Segment Start: Supplied material

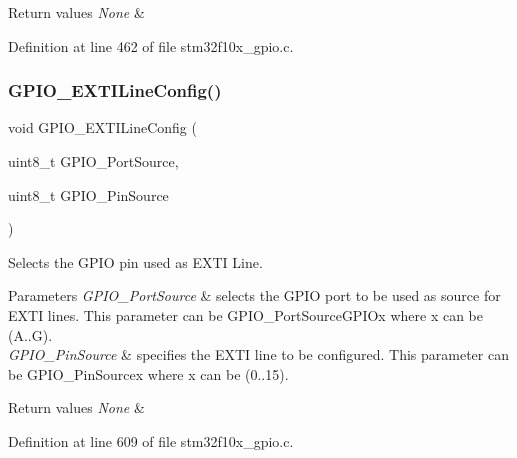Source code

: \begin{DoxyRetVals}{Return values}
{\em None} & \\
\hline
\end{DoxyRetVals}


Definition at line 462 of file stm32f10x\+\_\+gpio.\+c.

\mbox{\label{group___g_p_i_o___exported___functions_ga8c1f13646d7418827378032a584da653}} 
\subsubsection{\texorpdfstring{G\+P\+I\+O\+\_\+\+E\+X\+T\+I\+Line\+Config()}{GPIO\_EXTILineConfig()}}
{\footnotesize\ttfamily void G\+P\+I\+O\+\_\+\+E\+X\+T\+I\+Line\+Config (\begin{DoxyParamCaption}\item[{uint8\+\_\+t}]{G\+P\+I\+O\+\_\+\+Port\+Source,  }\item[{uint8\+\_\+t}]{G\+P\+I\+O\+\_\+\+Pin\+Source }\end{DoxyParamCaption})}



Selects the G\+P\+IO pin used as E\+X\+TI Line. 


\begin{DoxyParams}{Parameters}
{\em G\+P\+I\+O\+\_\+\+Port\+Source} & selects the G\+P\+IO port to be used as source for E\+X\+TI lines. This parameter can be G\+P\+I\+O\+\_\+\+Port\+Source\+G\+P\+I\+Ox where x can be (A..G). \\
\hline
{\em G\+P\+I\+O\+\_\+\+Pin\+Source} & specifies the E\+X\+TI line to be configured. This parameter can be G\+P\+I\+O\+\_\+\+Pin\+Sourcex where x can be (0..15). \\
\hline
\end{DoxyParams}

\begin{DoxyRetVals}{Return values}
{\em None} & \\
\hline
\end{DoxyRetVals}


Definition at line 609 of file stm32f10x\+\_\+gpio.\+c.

Segment End: Supplied material
Segment Start: Supplied material

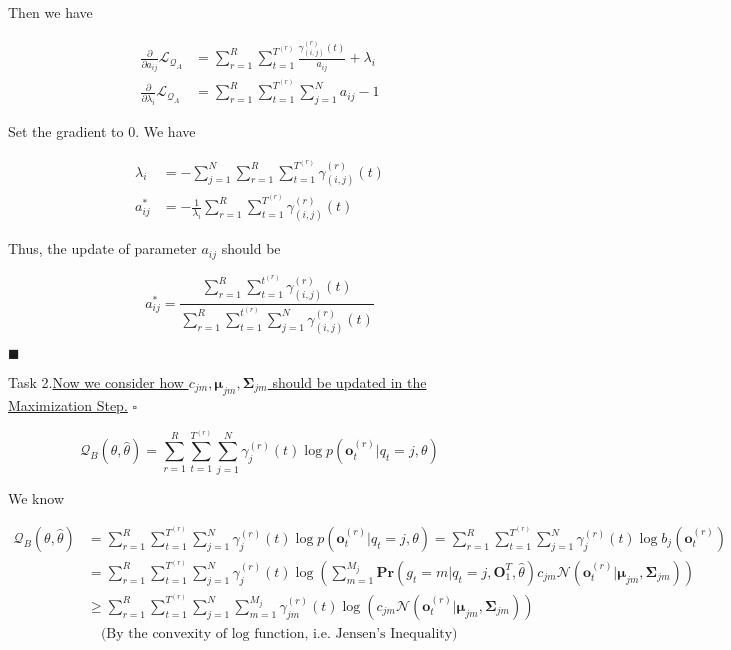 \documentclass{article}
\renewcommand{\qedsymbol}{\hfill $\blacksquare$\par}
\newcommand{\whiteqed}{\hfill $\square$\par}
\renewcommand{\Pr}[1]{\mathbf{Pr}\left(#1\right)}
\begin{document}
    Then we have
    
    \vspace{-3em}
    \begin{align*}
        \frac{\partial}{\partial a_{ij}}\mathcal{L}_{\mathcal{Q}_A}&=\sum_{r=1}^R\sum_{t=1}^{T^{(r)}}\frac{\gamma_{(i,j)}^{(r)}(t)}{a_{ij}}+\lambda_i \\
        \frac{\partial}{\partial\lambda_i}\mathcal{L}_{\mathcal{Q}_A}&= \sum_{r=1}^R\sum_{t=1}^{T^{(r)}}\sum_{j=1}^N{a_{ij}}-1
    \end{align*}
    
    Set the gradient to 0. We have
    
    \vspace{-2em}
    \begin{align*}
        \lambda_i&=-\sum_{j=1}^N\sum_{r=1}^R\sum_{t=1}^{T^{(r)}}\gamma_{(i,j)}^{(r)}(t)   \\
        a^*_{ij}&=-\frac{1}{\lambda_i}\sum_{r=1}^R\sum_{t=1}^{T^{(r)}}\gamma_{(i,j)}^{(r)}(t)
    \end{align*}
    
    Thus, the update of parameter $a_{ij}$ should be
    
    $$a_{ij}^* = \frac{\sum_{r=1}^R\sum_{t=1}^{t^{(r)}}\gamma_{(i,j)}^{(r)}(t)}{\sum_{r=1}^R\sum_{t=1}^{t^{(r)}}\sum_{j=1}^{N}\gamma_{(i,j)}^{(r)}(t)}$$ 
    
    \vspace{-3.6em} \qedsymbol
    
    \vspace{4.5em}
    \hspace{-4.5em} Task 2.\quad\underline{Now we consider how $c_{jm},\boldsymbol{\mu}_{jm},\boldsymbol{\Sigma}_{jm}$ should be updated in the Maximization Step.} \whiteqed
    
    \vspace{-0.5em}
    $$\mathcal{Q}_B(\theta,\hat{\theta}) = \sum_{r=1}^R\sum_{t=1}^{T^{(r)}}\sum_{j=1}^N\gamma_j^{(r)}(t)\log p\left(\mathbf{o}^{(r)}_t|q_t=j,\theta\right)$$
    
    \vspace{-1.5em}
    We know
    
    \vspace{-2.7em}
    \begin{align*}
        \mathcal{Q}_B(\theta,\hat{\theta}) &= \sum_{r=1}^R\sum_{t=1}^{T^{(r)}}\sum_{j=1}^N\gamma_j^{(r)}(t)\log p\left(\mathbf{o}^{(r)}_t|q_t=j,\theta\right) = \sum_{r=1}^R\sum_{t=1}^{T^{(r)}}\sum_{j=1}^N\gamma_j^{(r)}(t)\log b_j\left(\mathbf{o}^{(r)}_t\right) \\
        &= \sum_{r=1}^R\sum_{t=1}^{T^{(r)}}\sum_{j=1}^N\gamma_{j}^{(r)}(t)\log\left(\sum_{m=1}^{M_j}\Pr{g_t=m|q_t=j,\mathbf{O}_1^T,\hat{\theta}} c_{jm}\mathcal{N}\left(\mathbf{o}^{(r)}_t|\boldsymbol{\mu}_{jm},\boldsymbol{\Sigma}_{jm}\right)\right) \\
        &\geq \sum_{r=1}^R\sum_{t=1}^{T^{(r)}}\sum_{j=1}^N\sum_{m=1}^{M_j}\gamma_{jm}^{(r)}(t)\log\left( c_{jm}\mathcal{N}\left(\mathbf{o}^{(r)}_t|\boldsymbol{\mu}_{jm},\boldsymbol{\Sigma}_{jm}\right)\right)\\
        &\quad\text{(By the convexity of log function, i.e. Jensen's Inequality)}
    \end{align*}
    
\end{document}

Segment End: Supplied material

# Problem details
Give the number of lines in the data that contain "renewcommand", with no other words.

# Answer to this exercise
2